I'm trying to replace step by step all the for-loops I wrote (I read somewhere that it is bad programming :-( ) and I'm trying to achieve that with purrr. So I basically understand the map()-functions as:
target <- map(list_which_is_argument_for_function,
function)
But what do I have to do, if the argument lists aren't from e.g. the data frame I apply the map()-function to?
So let's say I have three data frames.
df1 is essentially a collection of images: df1 = (Image_ID, File_Path, Date). df2 is a collection of site coordinates and dates: df2 = (X, Y, Date)

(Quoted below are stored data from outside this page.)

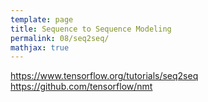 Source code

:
 ```yaml
---
template: page
title: Sequence to Sequence Modeling
permalink: 08/seq2seq/
mathjax: true
---
```


https://www.tensorflow.org/tutorials/seq2seq
https://github.com/tensorflow/nmt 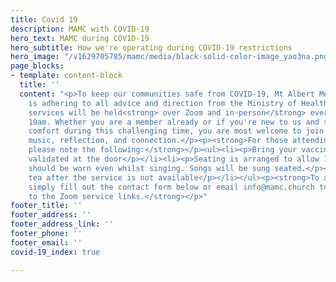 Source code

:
 ```yaml
---
title: Covid 19
description: MAMC with COVID-19
hero_text: MAMC during COVID-19
hero_subtitle: How we're operating during COVID-19 restrictions
hero_image: "/v1629705785/mamc/media/black-solid-color-image_yao3na.png"
page_blocks:
- template: content-block
  title: ''
  content: "<p>To keep our communities safe from COVID-19, Mt Albert Methodist Church
    is adhering to all advice and direction from the Ministry of Health.</p><p>Church
    services will be held<strong> over Zoom and in-person</strong> every Sunday at
    10am. Whether you are a member already or if you're new to us and seeking spiritual
    comfort during this challenging time, you are most welcome to join each week for
    music, reflection, and connection.</p><p><strong>For those attending in-person
    please note the following:</strong></p><ul><li><p>Bring your vaccine pass to be
    validated at the door</p></li><li><p>Seating is arranged to allow 1m distancing</p></li><li><p>Masks
    should be worn even whilst singing. Songs will be sung seated.</p></li><li><p>Morning
    tea after the service is not available</p></li></ul><p><strong>To attend via Zoom
    simply fill out the contact form below or email info@mamc.church to gain access
    to the Zoom service links.</strong></p>"
footer_title: ''
footer_address: ''
footer_address_link: ''
footer_phone: ''
footer_email: ''
covid-19_index: true

---
```


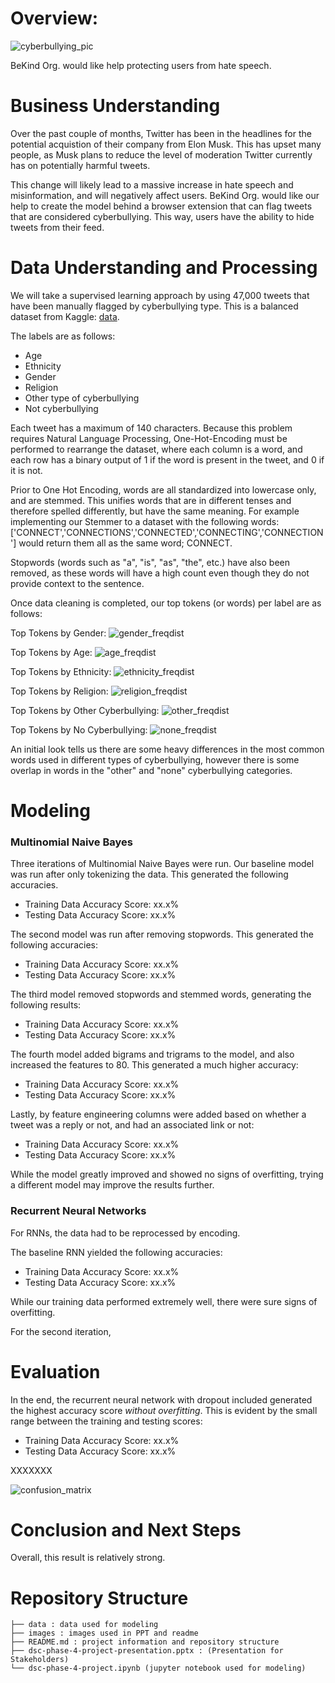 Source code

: # Overview:

![cyberbullying_pic](https://github.com/sabinabains/dsc-phase-4-project/blob/main/images/cyberbullying_pic.png)

BeKind Org. would like help protecting users from hate speech.

# Business Understanding

Over the past couple of months, Twitter has been in the headlines for the potential acquistion of their company from Elon Musk. This has upset many people, as Musk plans to reduce the level of moderation Twitter currently has on potentially harmful tweets. 

This change will likely lead to a massive increase in hate speech and misinformation, and will negatively affect users. BeKind Org. would like our help to create the model behind a browser extension that can flag tweets that are considered cyberbullying. This way, users have the ability to hide tweets from their feed.

# Data Understanding and Processing

We will take a supervised learning approach by using 47,000 tweets that have been manually flagged by cyberbullying type. This is a balanced dataset from Kaggle: [data](https://www.kaggle.com/code/anayad/classifying-cyberbullying-tweets/data). 

The labels are as follows:
  * Age
  * Ethnicity
  * Gender
  * Religion
  * Other type of cyberbullying
  * Not cyberbullying

Each tweet has a maximum of 140 characters. Because this problem requires Natural Language Processing, One-Hot-Encoding must be performed to rearrange the dataset, where each column is a word, and each row has a binary output of 1 if the word is present in the tweet, and 0 if it is not. 

Prior to One Hot Encoding, words are all standardized into lowercase only, and are stemmed. This unifies words that are in different tenses and therefore spelled differently, but have the same meaning. For example implementing our Stemmer to a dataset with the following words: ['CONNECT','CONNECTIONS','CONNECTED','CONNECTING','CONNECTION'] would return them all as the same word; CONNECT. 

Stopwords (words such as "a", "is", "as", "the", etc.) have also been removed, as these words will have a high count even though they do not provide context to the sentence. 

Once data cleaning is completed, our top tokens (or words) per label are as follows:

Top Tokens by Gender:
![gender_freqdist](https://github.com/sabinabains/dsc-phase-4-project/blob/main/images/gender_freqdist.png)

Top Tokens by Age:
![age_freqdist](https://github.com/sabinabains/dsc-phase-4-project/blob/main/images/age_freqdist.png)

Top Tokens by Ethnicity: 
![ethnicity_freqdist](https://github.com/sabinabains/dsc-phase-4-project/blob/main/images/ethnicity_freqdist.png)

Top Tokens by Religion:
![religion_freqdist](https://github.com/sabinabains/dsc-phase-4-project/blob/main/images/religion_freqdist.png)

Top Tokens by Other Cyberbullying:
![other_freqdist](https://github.com/sabinabains/dsc-phase-4-project/blob/main/images/other_freqdist.png)

Top Tokens by No Cyberbullying:
![none_freqdist](https://github.com/sabinabains/dsc-phase-4-project/blob/main/images/none_freqdist.png)

An initial look tells us there are some heavy differences in the most common words used in different types of cyberbullying, however there is some overlap in words in the "other" and "none" cyberbullying categories.

# Modeling

### Multinomial Naive Bayes

Three iterations of Multinomial Naive Bayes were run. Our baseline model was run after only tokenizing the data. This generated the following accuracies. 

* Training Data Accuracy Score: xx.x%
* Testing Data Accuracy Score: xx.x%

The second model was run after removing stopwords. This generated the following accuracies:

* Training Data Accuracy Score: xx.x%
* Testing Data Accuracy Score: xx.x%

The third model removed stopwords and stemmed words, generating the following results:

* Training Data Accuracy Score: xx.x%
* Testing Data Accuracy Score: xx.x%

The fourth model added bigrams and trigrams to the model, and also increased the features to 80. This generated a much higher accuracy:

* Training Data Accuracy Score: xx.x%
* Testing Data Accuracy Score: xx.x%

Lastly, by feature engineering columns were added based on whether a tweet was a reply or not, and had an associated link or not:

* Training Data Accuracy Score: xx.x%
* Testing Data Accuracy Score: xx.x%

While the model greatly improved and showed no signs of overfitting, trying a different model may improve the results further.


### Recurrent Neural Networks

For RNNs, the data had to be reprocessed by encoding. 

The baseline RNN yielded the following accuracies: 

* Training Data Accuracy Score: xx.x%
* Testing Data Accuracy Score: xx.x%

While our training data performed extremely well, there were sure signs of overfitting. 

For the second iteration, 

# Evaluation

In the end, the recurrent neural network with dropout included generated the highest accuracy score *without overfitting*. This is evident by the small range between the training and testing scores: 

* Training Data Accuracy Score: xx.x%
* Testing Data Accuracy Score: xx.x%

XXXXXXX


![confusion_matrix](https://github.com/sabinabains/dsc-phase-4-project/blob/main/images/confusion_matrix.png)


# Conclusion and Next Steps

   Overall, this result is relatively strong.

# Repository Structure

```
├── data : data used for modeling
├── images : images used in PPT and readme
├── README.md : project information and repository structure
├── dsc-phase-4-project-presentation.pptx : (Presentation for Stakeholders)
└── dsc-phase-4-project.ipynb (jupyter notebook used for modeling)
```

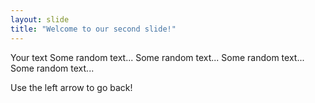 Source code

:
 ```yaml
---
layout: slide
title: "Welcome to our second slide!"
---
```

Your text
Some random text...
Some random text...
Some random text...
Some random text...

Use the left arrow to go back!
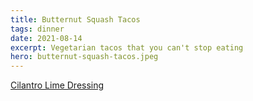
 ```yaml
---
title: Butternut Squash Tacos
tags: dinner
date: 2021-08-14
excerpt: Vegetarian tacos that you can't stop eating
hero: butternut-squash-tacos.jpeg
---
```


<v-row>
<v-col>
<v-img-custom src="butternut-squash-tacos.jpeg" alt="butternut squash tacos" class="hero-img"> </v-img-custom>

<p><a href="https://www.twopeasandtheirpod.com/creamy-cilantro-lime-dressing/">Cilantro Lime Dressing</a></p>

</v-col>
</v-row>
<v-row>
  <v-col lg="3" sm="12">
    <v-ingredients-list title="Ingredients" file-path=" 2021-08-14/butternut-squash-tacos.json" json-key="ingredients"> </v-ingredients-list>
  </v-col>
  <v-col lg="9" sm="12">
    <v-instructions-list title="Instructions" file-path=" 2021-08-14/butternut-squash-tacos.json" json-key="instructions"> </v-instructions-list>
  </v-col>
</v-row>
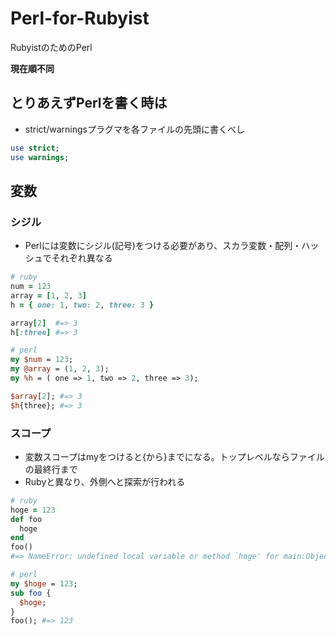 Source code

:Perl-for-Rubyist
================

RubyistのためのPerl

**現在順不同**

とりあえずPerlを書く時は
--------

- strict/warningsプラグマを各ファイルの先頭に書くべし

```perl
use strict;
use warnings;
```

変数
--------

### シジル
- Perlには変数にシジル(記号)をつける必要があり、スカラ変数・配列・ハッシュでそれぞれ異なる

```ruby
# ruby
num = 123
array = [1, 2, 3]
h = { one: 1, two: 2, three: 3 }

array[2]  #=> 3
h[:three] #=> 3
```
```perl
# perl
my $num = 123;
my @array = (1, 2, 3);
my %h = ( one => 1, two => 2, three => 3);

$array[2]; #=> 3
$h{three}; #=> 3
```

### スコープ
- 変数スコープはmyをつけると{から}までになる。トップレベルならファイルの最終行まで
- Rubyと異なり、外側へと探索が行われる

```ruby
# ruby
hoge = 123
def foo
  hoge
end
foo()
#=> NameError: undefined local variable or method `hoge' for main:Object
```
```perl
# perl
my $hoge = 123;
sub foo {
  $hoge;
}
foo(); #=> 123
```
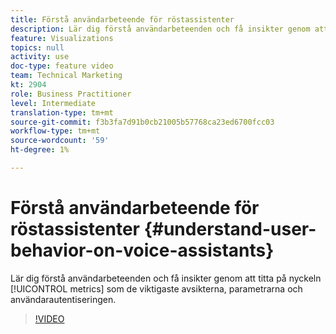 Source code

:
 ```yaml
---
title: Förstå användarbeteende för röstassistenter
description: Lär dig förstå användarbeteenden och få insikter genom att titta på viktiga mätvärden, som de viktigaste metoderna, parametrarna och användarautentiseringen.
feature: Visualizations
topics: null
activity: use
doc-type: feature video
team: Technical Marketing
kt: 2904
role: Business Practitioner
level: Intermediate
translation-type: tm+mt
source-git-commit: f3b3fa7d91b0cb21005b57768ca23ed6700fcc03
workflow-type: tm+mt
source-wordcount: '59'
ht-degree: 1%

---
```



# Förstå användarbeteende för röstassistenter {#understand-user-behavior-on-voice-assistants}

Lär dig förstå användarbeteenden och få insikter genom att titta på nyckeln [!UICONTROL metrics] som de viktigaste avsikterna, parametrarna och användarautentiseringen.

>[!VIDEO](https://video.tv.adobe.com/v/27227/?quality=9)
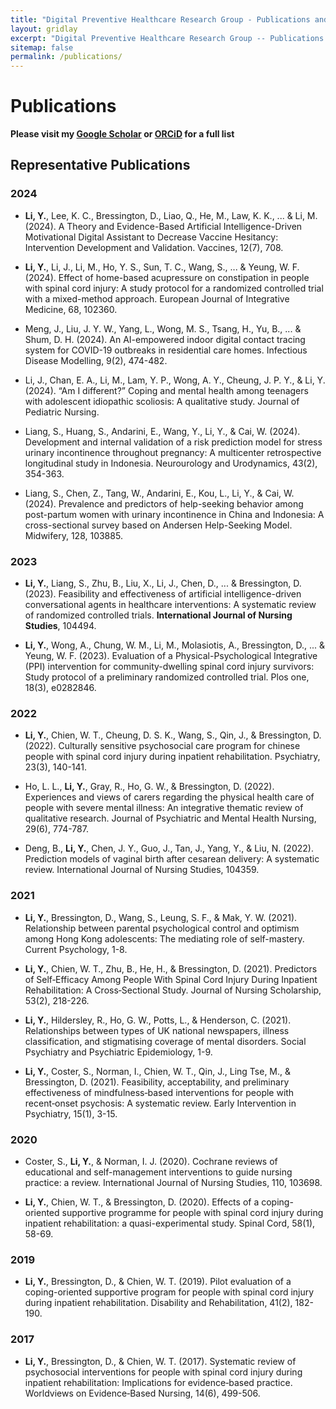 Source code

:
 ```yaml
---
title: "Digital Preventive Healthcare Research Group - Publications and Projects"
layout: gridlay
excerpt: "Digital Preventive Healthcare Research Group -- Publications and Projects."
sitemap: false
permalink: /publications/
---
```


# Publications
**Please visit my [Google Scholar](https://scholar.google.com.hk/citations?user=U5JYohMAAAAJ) or [ORCiD](https://orcid.org/0000-0002-5311-9190) for a full list**

## Representative Publications 

### 2024 

<p align = "justify">

- **Li, Y.**, Lee, K. C., Bressington, D., Liao, Q., He, M., Law, K. K., ... & Li, M. (2024). A Theory and Evidence-Based Artificial Intelligence-Driven Motivational Digital Assistant to Decrease Vaccine Hesitancy: Intervention Development and Validation. Vaccines, 12(7), 708.

</p>

<p align = "justify">

- **Li, Y.**, Li, J., Li, M., Ho, Y. S., Sun, T. C., Wang, S., ... & Yeung, W. F. (2024). Effect of home-based acupressure on constipation in people with spinal cord injury: A study protocol for a randomized controlled trial with a mixed-method approach. European Journal of Integrative Medicine, 68, 102360.

</p>

<p align = "justify">

- Meng, J., Liu, J. Y. W., Yang, L., Wong, M. S., Tsang, H., Yu, B., ... & Shum, D. H. (2024). An AI-empowered indoor digital contact tracing system for COVID-19 outbreaks in residential care homes. Infectious Disease Modelling, 9(2), 474-482.

</p>

<p align = "justify">

- Li, J., Chan, E. A., Li, M., Lam, Y. P., Wong, A. Y., Cheung, J. P. Y., & Li, Y. (2024). “Am I different?” Coping and mental health among teenagers with adolescent idiopathic scoliosis: A qualitative study. Journal of Pediatric Nursing.

</p>

<p align = "justify">

- Liang, S., Huang, S., Andarini, E., Wang, Y., Li, Y., & Cai, W. (2024). Development and internal validation of a risk prediction model for stress urinary incontinence throughout pregnancy: A multicenter retrospective longitudinal study in Indonesia. Neurourology and Urodynamics, 43(2), 354-363.

</p>

<p align = "justify">

- Liang, S., Chen, Z., Tang, W., Andarini, E., Kou, L., Li, Y., & Cai, W. (2024). Prevalence and predictors of help-seeking behavior among post-partum women with urinary incontinence in China and Indonesia: A cross-sectional survey based on Andersen Help-Seeking Model. Midwifery, 128, 103885.

</p>

### 2023 

<p align = "justify">

- **Li, Y.**, Liang, S., Zhu, B., Liu, X., Li, J., Chen, D., ... & Bressington, D. (2023). Feasibility and effectiveness of artificial intelligence-driven conversational agents in healthcare interventions: A systematic review of randomized controlled trials. **International Journal of Nursing Studies**, 104494.

</p>

<p align = "justify">

- **Li, Y.**, Wong, A., Chung, W. M., Li, M., Molasiotis, A., Bressington, D., ... & Yeung, W. F. (2023). Evaluation of a Physical-Psychological Integrative (PPI) intervention for community-dwelling spinal cord injury survivors: Study protocol of a preliminary randomized controlled trial. Plos one, 18(3), e0282846.

</p>

### 2022

<p align = "justify">

- **Li, Y.**, Chien, W. T., Cheung, D. S. K., Wang, S., Qin, J., & Bressington, D. (2022). Culturally sensitive psychosocial care program for chinese people with spinal cord injury during inpatient rehabilitation. Psychiatry, 23(3), 140-141.

</p>

<p align = "justify">

- Ho, L. L., **Li, Y.**, Gray, R., Ho, G. W., & Bressington, D. (2022). Experiences and views of carers regarding the physical health care of people with severe mental illness: An integrative thematic review of qualitative research. Journal of Psychiatric and Mental Health Nursing, 29(6), 774-787.

</p>

<p align = "justify">

- Deng, B., **Li, Y.**, Chen, J. Y., Guo, J., Tan, J., Yang, Y., & Liu, N. (2022). Prediction models of vaginal birth after cesarean delivery: A systematic review. International Journal of Nursing Studies, 104359.

</p>

### 2021

<p align = "justify">

- **Li, Y.**, Bressington, D., Wang, S., Leung, S. F., & Mak, Y. W. (2021). Relationship between parental psychological control and optimism among Hong Kong adolescents: The mediating role of self-mastery. Current Psychology, 1-8.

</p>

<p align = "justify">

- **Li, Y.**, Chien, W. T., Zhu, B., He, H., & Bressington, D. (2021). Predictors of Self‐Efficacy Among People With Spinal Cord Injury During Inpatient Rehabilitation: A Cross‐Sectional Study. Journal of Nursing Scholarship, 53(2), 218-226.

</p>

<p align = "justify">

- **Li, Y.**, Hildersley, R., Ho, G. W., Potts, L., & Henderson, C. (2021). Relationships between types of UK national newspapers, illness classification, and stigmatising coverage of mental disorders. Social Psychiatry and Psychiatric Epidemiology, 1-9.

</p>

<p align = "justify">

- **Li, Y.**, Coster, S., Norman, I., Chien, W. T., Qin, J., Ling Tse, M., & Bressington, D. (2021). Feasibility, acceptability, and preliminary effectiveness of mindfulness‐based interventions for people with recent‐onset psychosis: A systematic review. Early Intervention in Psychiatry, 15(1), 3-15.

</p>

### 2020

<p align = "justify">

- Coster, S., **Li, Y.**, & Norman, I. J. (2020). Cochrane reviews of educational and self-management interventions to guide nursing practice: a review. International Journal of Nursing Studies, 110, 103698.

</p>

<p align = "justify">

- **Li, Y.**, Chien, W. T., & Bressington, D. (2020). Effects of a coping-oriented supportive programme for people with spinal cord injury during inpatient rehabilitation: a quasi-experimental study. Spinal Cord, 58(1), 58-69.

</p>

### 2019

<p align = "justify">

- **Li, Y.**, Bressington, D., & Chien, W. T. (2019). Pilot evaluation of a coping-oriented supportive program for people with spinal cord injury during inpatient rehabilitation. Disability and Rehabilitation, 41(2), 182-190.

</p>

### 2017

<p align = "justify">

- **Li, Y.**, Bressington, D., & Chien, W. T. (2017). Systematic review of psychosocial interventions for people with spinal cord injury during inpatient rehabilitation: Implications for evidence‐based practice. Worldviews on Evidence‐Based Nursing, 14(6), 499-506.

</p> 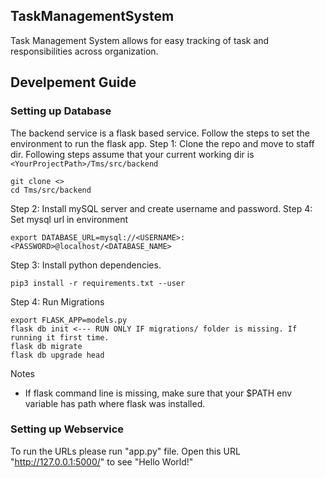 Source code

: ## TaskManagementSystem
Task Management System allows for easy tracking of task and responsibilities across organization.

## Develpement Guide
### Setting up Database
The backend service is a flask based service. Follow the steps to set the environment to run the flask app.
Step 1: Clone the repo and move to staff dir. Following steps assume that your current working dir is `<YourProjectPath>/Tms/src/backend`
```
git clone <>
cd Tms/src/backend
```
Step 2: Install mySQL server and create username and password.
Step 4: Set mysql url in environment
```
export DATABASE_URL=mysql://<USERNAME>:<PASSWORD>@localhost/<DATABASE_NAME>
```
Step 3: Install python dependencies.
```
pip3 install -r requirements.txt --user
```
Step 4: Run Migrations
```
export FLASK_APP=models.py
flask db init <--- RUN ONLY IF migrations/ folder is missing. If running it first time.
flask db migrate
flask db upgrade head
```
Notes
- If flask command line is missing, make sure that your $PATH env variable has path where flask was installed.

### Setting up Webservice
To run the URLs please run "app.py" file.
Open this URL "http://127.0.0.1:5000/" to see "Hello World!"
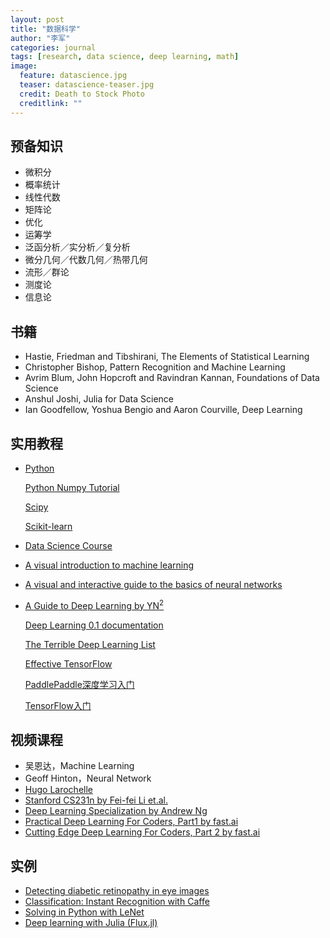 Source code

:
 ```yaml
---
layout: post
title: "数据科学"
author: "李军"
categories: journal
tags: [research, data science, deep learning, math]
image:
  feature: datascience.jpg
  teaser: datascience-teaser.jpg
  credit: Death to Stock Photo
  creditlink: ""
---
```


## 预备知识

* 微积分
* 概率统计
* 线性代数
* 矩阵论
* 优化
* 运筹学
* 泛函分析／实分析／复分析
* 微分几何／代数几何／热带几何
* 流形／群论
* 测度论
* 信息论

## 书籍

* Hastie, Friedman and Tibshirani, The Elements of Statistical Learning
* Christopher Bishop, Pattern Recognition and Machine Learning
* Avrim Blum, John Hopcroft and Ravindran Kannan, Foundations of Data Science
* Anshul Joshi, Julia for Data Science
* Ian Goodfellow, Yoshua Bengio and Aaron Courville, Deep Learning

## 实用教程

+ [Python](http://nbviewer.jupyter.org/github/briandalessandro/DataScienceCourse/tree/master/ipython/)

  [Python Numpy Tutorial](http://cs231n.github.io/python-numpy-tutorial/)

  [Scipy](www.scipy-lectures.org)

  [Scikit-learn](http://scikit-learn.org/stable/index.html)

+ [Data Science Course](http://nbviewer.jupyter.org/github/briandalessandro/)

+ [A visual introduction to machine learning](http://www.r2d3.us/visual-intro-to-machine-learning-part-1/)

+ [A visual and interactive guide to the basics of neural networks](http://jalammar.github.io/visual-interactive-guide-basics-neural-networks/)

+ [A Guide to Deep Learning by YN<sup>2</sup>](http://yerevann.com/a-guide-to-deep-learning/?utm_campaign=Revue%20newsletter&utm_medium=Newsletter&utm_source=The%20Wild%20Week%20in%20AI) 

  [Deep Learning 0.1 documentation](http://deeplearning.net/tutorial/contents.html)

  [The Terrible Deep Learning List](https://github.com/SamDeepLearning/The-Terrible-Deep-Learning-List#the-terrible-deep-learning-list)

  [Effective TensorFlow](https://github.com/vahidk/EffectiveTensorflow)
  
  [PaddlePaddle深度学习入门](http://book.paddlepaddle.org/index.cn.html)
  
  [TensorFlow入门](http://www.tensorfly.cn/tfdoc/get_started/introduction.html)
  
## 视频课程

* 吴恩达，Machine Learning
* Geoff Hinton，Neural Network
* [Hugo Larochelle](http://info.usherbrooke.ca/hlarochelle/neural_networks/content.html)
* [Stanford CS231n by Fei-fei Li et.al.](http://cs231n.stanford.edu)
* [Deep Learning Specialization by Andrew Ng](https://www.coursera.org/specializations/deep-learning)
* [Practical Deep Learning For Coders, Part1 by fast.ai](http://course.fast.ai)
* [Cutting Edge Deep Learning For Coders, Part 2 by fast.ai](http://course.fast.ai/part2.html)

## 实例

* [Detecting diabetic retinopathy in eye images](http://jeffreydf.github.io/diabetic-retinopathy-detection/)
* [Classification: Instant Recognition with Caffe](http://nbviewer.jupyter.org/github/BVLC/caffe/blob/master/examples/00-classification.ipynb)
* [Solving in Python with LeNet](http://nbviewer.jupyter.org/github/BVLC/caffe/blob/master/examples/01-learning-lenet.ipynb)
* [Deep learning with Julia (Flux.jl)](https://github.com/ninjin/juliacon2017_dl_workshop) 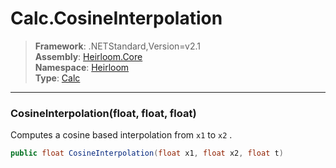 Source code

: # Calc.CosineInterpolation

> **Framework**: .NETStandard,Version=v2.1  
> **Assembly**: [Heirloom.Core][0]  
> **Namespace**: [Heirloom][0]  
> **Type**: [Calc][1]

--------------------------------------------------------------------------------

### CosineInterpolation(float, float, float)

Computes a cosine based interpolation from `x1` to `x2` .

```cs
public float CosineInterpolation(float x1, float x2, float t)
```

[0]: ../Heirloom.Core.md
[1]: Heirloom.Calc.md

... and df3 is a matching list, which contains references from every coordinate to their corresponding image. df3 looks like this: df3 = (Coordinate_Index, Image_Index). The lengths of the lists differ form each other.
Now I want to add columns to df3 for e.g. date diff calculation. In a for-loop I would do:
for(i in 1:length(df3$Coordinate_Index)) {
df3$DateDiff[i] <- datediff_func(df1$Date[df3$Coordinate_Index[i]], df2$Date[df3$Image_Index[i]])
}
But if I do:
df3$DATE_DIFF <- map2(df1$Date[df3$Image_Index],
df2$Date[df3$Coordinate_Index],
abs(difftime(as.Date(), as.Date(), units = 'days')))
I get:
argument “x” is missing, with no default
In other cases where I have to use extract() from the raster package, I need to give the coordinates with cbind() as an argument, resulting in a vector length error, because - obviously - if I have to bind X and Y together, it results in a list with double the length of the other argument list.
Could anyone explain the purrr way to me?